Mere transcription doesn’t do justice to Streep’s conversation. It’s a series of constant modulations that elude punctuation and typography. Consider that italicized “interesting.” How to convey the half-laughter it contains, the blend of irony and enthusiasm? Streep uses her voice with the relaxed ease of rain falling – the transparency of wind. We tend to think of the great actorly voices as English – Gielgud’s, Olivier’s, Guinness’s – but what we respond to in their voices is the absence of naturalness, the perfection of artifice, the way the music calls attention to itself. Streep’s use of her voice couldn’t be more different. There’s a sense in which she disappears in her own voice. You don’t so much hear it as feel it. That’s her speaking voice. Her acting voice is another matter. For one thing, it tends to be plural. If the silent-era star Lon Chaney was the man of a thousand faces, then Streep is the woman of a thousand accents. The single most memorable moment in her career may be the nearly sublime delicacy with which she deploys her Polish accent in “Sophie’s Choice” to transform (in a way unprintable in this newspaper) the first four letters in “seersucker suit.” Streep is aware of her chameleonic quality.
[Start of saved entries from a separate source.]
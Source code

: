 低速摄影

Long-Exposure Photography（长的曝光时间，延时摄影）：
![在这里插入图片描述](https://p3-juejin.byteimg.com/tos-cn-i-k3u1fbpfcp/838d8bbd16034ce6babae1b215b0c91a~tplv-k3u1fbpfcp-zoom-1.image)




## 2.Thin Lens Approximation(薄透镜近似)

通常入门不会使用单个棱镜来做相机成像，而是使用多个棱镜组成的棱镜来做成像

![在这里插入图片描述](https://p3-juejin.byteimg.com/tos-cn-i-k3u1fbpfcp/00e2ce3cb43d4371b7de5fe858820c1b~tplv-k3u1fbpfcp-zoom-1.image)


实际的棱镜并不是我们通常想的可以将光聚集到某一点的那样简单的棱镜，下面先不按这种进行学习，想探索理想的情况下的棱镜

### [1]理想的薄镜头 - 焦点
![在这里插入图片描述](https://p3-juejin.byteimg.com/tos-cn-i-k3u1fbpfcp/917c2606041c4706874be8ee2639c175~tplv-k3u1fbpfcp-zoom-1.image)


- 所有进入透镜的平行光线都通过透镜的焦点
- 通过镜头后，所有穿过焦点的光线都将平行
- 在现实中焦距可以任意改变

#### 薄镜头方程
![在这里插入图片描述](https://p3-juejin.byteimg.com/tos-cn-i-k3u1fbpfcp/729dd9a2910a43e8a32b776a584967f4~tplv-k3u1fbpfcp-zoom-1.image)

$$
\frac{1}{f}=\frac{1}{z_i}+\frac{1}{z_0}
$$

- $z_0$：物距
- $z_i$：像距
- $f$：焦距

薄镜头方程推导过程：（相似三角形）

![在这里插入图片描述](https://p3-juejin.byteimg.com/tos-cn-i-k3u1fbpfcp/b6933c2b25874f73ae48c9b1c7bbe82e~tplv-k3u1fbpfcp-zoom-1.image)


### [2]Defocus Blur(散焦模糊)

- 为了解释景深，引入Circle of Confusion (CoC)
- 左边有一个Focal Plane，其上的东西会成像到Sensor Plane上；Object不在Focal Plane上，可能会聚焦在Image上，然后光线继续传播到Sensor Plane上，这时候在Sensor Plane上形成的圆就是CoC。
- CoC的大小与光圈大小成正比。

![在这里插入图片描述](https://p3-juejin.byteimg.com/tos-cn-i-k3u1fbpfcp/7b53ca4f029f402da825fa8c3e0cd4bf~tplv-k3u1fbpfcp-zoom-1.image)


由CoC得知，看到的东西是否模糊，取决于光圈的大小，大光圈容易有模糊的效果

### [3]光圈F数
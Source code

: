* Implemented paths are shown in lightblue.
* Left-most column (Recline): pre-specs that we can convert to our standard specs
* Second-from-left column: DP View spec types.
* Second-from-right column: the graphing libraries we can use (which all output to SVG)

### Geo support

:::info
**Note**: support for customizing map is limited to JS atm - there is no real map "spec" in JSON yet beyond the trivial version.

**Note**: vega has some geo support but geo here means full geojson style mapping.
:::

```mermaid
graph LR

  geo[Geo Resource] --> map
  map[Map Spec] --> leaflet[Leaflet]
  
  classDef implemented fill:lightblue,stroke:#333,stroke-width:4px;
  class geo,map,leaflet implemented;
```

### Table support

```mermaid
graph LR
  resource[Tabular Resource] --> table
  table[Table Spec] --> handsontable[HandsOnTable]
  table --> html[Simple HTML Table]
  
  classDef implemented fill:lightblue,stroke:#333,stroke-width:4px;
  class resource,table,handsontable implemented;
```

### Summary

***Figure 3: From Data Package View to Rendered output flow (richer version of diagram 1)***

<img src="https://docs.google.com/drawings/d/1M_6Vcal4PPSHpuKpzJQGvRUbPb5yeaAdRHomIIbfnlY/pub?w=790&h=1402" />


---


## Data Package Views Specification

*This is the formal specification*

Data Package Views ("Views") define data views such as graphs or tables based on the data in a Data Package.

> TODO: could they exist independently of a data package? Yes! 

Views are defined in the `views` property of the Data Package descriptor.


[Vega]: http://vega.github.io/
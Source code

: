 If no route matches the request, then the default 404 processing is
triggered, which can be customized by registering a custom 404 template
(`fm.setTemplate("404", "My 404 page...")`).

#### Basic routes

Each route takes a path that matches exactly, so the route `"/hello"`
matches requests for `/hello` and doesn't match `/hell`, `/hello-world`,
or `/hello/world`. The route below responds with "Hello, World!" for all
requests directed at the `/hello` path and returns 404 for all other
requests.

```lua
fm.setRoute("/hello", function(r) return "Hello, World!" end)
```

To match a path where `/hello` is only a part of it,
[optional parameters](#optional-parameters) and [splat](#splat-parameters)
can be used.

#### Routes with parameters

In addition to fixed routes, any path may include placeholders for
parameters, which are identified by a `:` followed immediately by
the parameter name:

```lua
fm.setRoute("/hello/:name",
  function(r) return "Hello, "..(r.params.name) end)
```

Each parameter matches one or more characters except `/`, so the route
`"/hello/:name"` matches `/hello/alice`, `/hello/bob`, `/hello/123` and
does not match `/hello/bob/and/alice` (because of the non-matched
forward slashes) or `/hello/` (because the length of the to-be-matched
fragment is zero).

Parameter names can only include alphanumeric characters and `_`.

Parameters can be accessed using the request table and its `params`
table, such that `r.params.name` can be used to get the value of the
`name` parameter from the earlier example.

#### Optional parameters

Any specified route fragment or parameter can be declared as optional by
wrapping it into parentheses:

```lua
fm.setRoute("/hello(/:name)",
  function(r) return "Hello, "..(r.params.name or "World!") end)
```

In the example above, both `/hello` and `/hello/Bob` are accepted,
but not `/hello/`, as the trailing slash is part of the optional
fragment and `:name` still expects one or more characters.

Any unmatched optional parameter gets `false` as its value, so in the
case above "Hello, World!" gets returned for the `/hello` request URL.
That’s one reason she refused to watch the original “Manchurian Candidate” until after finishing the new version. “I loved her performance,” Streep says of Lansbury, calling her acting “my favorite thing in the whole movie.” All the more reason, then, for her to have avoided it beforehand. “I’m such a mimic,” Streep says, “I thought I’d take little things or steal things or I would react in some way to that performance.”
Still, Streep’s gift for mimicry is but one element in her gift for acting. Can she say what it is exactly about acting that appeals to her? For once, this forthright, extremely articulate woman seems at a loss. Finally, she attempts an answer. “I’m sure it has to do with working out private passions that are almost inscrutable to me. I’ve never been in analysis and I don’t want to go there. But I just get to work out all my murderous thoughts and my weaknesses and my failures and things I don’t want to do as a parent or work out on the family. It’s better to take them here [acting]. I need it as an outlet. I love it. It feeds my imagination. It connects me to understanding – if you’re talking about a life journey – to understanding other people: what it means to be alive, what it means to be you, not just me, you. That’s interesting to me. Always has been.”